— EXERCISE OBJECTIVE —
Copy the data exactly.

INFORMATION SHOWN: Begin

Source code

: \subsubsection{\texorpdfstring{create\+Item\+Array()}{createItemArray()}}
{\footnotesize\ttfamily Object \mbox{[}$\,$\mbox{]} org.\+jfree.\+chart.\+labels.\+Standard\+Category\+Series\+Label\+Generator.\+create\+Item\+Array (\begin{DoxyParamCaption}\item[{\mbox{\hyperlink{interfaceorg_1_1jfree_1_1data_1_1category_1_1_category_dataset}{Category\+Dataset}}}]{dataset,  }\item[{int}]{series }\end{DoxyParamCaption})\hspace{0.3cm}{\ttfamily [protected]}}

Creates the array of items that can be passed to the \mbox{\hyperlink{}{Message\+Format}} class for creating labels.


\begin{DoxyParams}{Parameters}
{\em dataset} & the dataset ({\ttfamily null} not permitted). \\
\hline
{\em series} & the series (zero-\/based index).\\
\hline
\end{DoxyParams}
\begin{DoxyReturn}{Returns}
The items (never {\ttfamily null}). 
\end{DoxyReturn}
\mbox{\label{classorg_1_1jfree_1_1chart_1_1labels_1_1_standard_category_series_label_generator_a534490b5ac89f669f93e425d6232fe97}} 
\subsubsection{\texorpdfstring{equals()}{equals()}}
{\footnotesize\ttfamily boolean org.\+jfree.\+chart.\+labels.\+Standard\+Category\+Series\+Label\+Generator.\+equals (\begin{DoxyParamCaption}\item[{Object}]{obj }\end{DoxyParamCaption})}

INFORMATION SHOWN: End

— ANSWER FOR THIS EXERCISE —
Source code

: \subsubsection{\texorpdfstring{create\+Item\+Array()}{createItemArray()}}
{\footnotesize\ttfamily Object \mbox{[}$\,$\mbox{]} org.\+jfree.\+chart.\+labels.\+Standard\+Category\+Series\+Label\+Generator.\+create\+Item\+Array (\begin{DoxyParamCaption}\item[{\mbox{\hyperlink{interfaceorg_1_1jfree_1_1data_1_1category_1_1_category_dataset}{Category\+Dataset}}}]{dataset,  }\item[{int}]{series }\end{DoxyParamCaption})\hspace{0.3cm}{\ttfamily [protected]}}

Creates the array of items that can be passed to the \mbox{\hyperlink{}{Message\+Format}} class for creating labels.


\begin{DoxyParams}{Parameters}
{\em dataset} & the dataset ({\ttfamily null} not permitted). \\
\hline
{\em series} & the series (zero-\/based index).\\
\hline
\end{DoxyParams}
\begin{DoxyReturn}{Returns}
The items (never {\ttfamily null}). 
\end{DoxyReturn}
\mbox{\label{classorg_1_1jfree_1_1chart_1_1labels_1_1_standard_category_series_label_generator_a534490b5ac89f669f93e425d6232fe97}} 
\subsubsection{\texorpdfstring{equals()}{equals()}}
{\footnotesize\ttfamily boolean org.\+jfree.\+chart.\+labels.\+Standard\+Category\+Series\+Label\+Generator.\+equals (\begin{DoxyParamCaption}\item[{Object}]{obj }\end{DoxyParamCaption})}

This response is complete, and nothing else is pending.